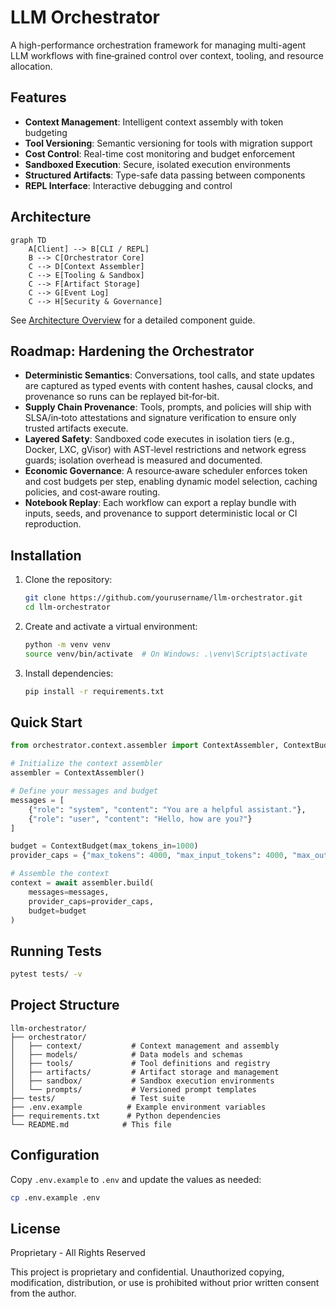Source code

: # LLM Orchestrator

A high-performance orchestration framework for managing multi-agent LLM workflows with fine‑grained control over context, tooling, and resource allocation.

## Features

- **Context Management**: Intelligent context assembly with token budgeting
- **Tool Versioning**: Semantic versioning for tools with migration support
- **Cost Control**: Real-time cost monitoring and budget enforcement
- **Sandboxed Execution**: Secure, isolated execution environments
- **Structured Artifacts**: Type-safe data passing between components
- **REPL Interface**: Interactive debugging and control

## Architecture

```mermaid
graph TD
    A[Client] --> B[CLI / REPL]
    B --> C[Orchestrator Core]
    C --> D[Context Assembler]
    C --> E[Tooling & Sandbox]
    C --> F[Artifact Storage]
    C --> G[Event Log]
    C --> H[Security & Governance]
```

See [Architecture Overview](docs/architecture_overview.md) for a detailed component guide.

## Roadmap: Hardening the Orchestrator

- **Deterministic Semantics**: Conversations, tool calls, and state updates are captured as typed events with content hashes, causal clocks, and provenance so runs can be replayed bit‑for‑bit.
- **Supply Chain Provenance**: Tools, prompts, and policies will ship with SLSA/in‑toto attestations and signature verification to ensure only trusted artifacts execute.
- **Layered Safety**: Sandboxed code executes in isolation tiers (e.g., Docker, LXC, gVisor) with AST‑level restrictions and network egress guards; isolation overhead is measured and documented.
- **Economic Governance**: A resource‑aware scheduler enforces token and cost budgets per step, enabling dynamic model selection, caching policies, and cost‑aware routing.
- **Notebook Replay**: Each workflow can export a replay bundle with inputs, seeds, and provenance to support deterministic local or CI reproduction.

## Installation

1. Clone the repository:
   ```bash
   git clone https://github.com/yourusername/llm-orchestrator.git
   cd llm-orchestrator
   ```

2. Create and activate a virtual environment:
   ```bash
   python -m venv venv
   source venv/bin/activate  # On Windows: .\venv\Scripts\activate
   ```

3. Install dependencies:
   ```bash
   pip install -r requirements.txt
   ```

## Quick Start

```python
from orchestrator.context.assembler import ContextAssembler, ContextBudget

# Initialize the context assembler
assembler = ContextAssembler()

# Define your messages and budget
messages = [
    {"role": "system", "content": "You are a helpful assistant."},
    {"role": "user", "content": "Hello, how are you?"}
]

budget = ContextBudget(max_tokens_in=1000)
provider_caps = {"max_tokens": 4000, "max_input_tokens": 4000, "max_output_tokens": 1000}

# Assemble the context
context = await assembler.build(
    messages=messages,
    provider_caps=provider_caps,
    budget=budget
)
```

## Running Tests

```bash
pytest tests/ -v
```

## Project Structure

```
llm-orchestrator/
├── orchestrator/
│   ├── context/           # Context management and assembly
│   ├── models/            # Data models and schemas
│   ├── tools/             # Tool definitions and registry
│   ├── artifacts/         # Artifact storage and management
│   ├── sandbox/           # Sandbox execution environments
│   └── prompts/           # Versioned prompt templates
├── tests/                 # Test suite
├── .env.example          # Example environment variables
├── requirements.txt      # Python dependencies
└── README.md            # This file
```

## Configuration

Copy `.env.example` to `.env` and update the values as needed:

```bash
cp .env.example .env
```

## License

Proprietary - All Rights Reserved

This project is proprietary and confidential. Unauthorized copying,
modification, distribution, or use is prohibited without prior
written consent from the author.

WORK INSTRUCTIONS: Reproduce exactly the lines of the entries above from the first through the line with "- **Layered Safety**: Sandboxed", both included; pictures should not be reproduced.

EXERCISE ANSWER:
Source code

: # LLM Orchestrator

A high-performance orchestration framework for managing multi-agent LLM workflows with fine‑grained control over context, tooling, and resource allocation.

## Features

- **Context Management**: Intelligent context assembly with token budgeting
- **Tool Versioning**: Semantic versioning for tools with migration support
- **Cost Control**: Real-time cost monitoring and budget enforcement
- **Sandboxed Execution**: Secure, isolated execution environments
- **Structured Artifacts**: Type-safe data passing between components
- **REPL Interface**: Interactive debugging and control

## Architecture

```mermaid
graph TD
    A[Client] --> B[CLI / REPL]
    B --> C[Orchestrator Core]
    C --> D[Context Assembler]
    C --> E[Tooling & Sandbox]
    C --> F[Artifact Storage]
    C --> G[Event Log]
    C --> H[Security & Governance]
```

See [Architecture Overview](docs/architecture_overview.md) for a detailed component guide.

## Roadmap: Hardening the Orchestrator

- **Deterministic Semantics**: Conversations, tool calls, and state updates are captured as typed events with content hashes, causal clocks, and provenance so runs can be replayed bit‑for‑bit.
- **Supply Chain Provenance**: Tools, prompts, and policies will ship with SLSA/in‑toto attestations and signature verification to ensure only trusted artifacts execute.
- **Layered Safety**: Sandboxed code executes in isolation tiers (e.g., Docker, LXC, gVisor) with AST‑level restrictions and network egress guards; isolation overhead is measured and documented.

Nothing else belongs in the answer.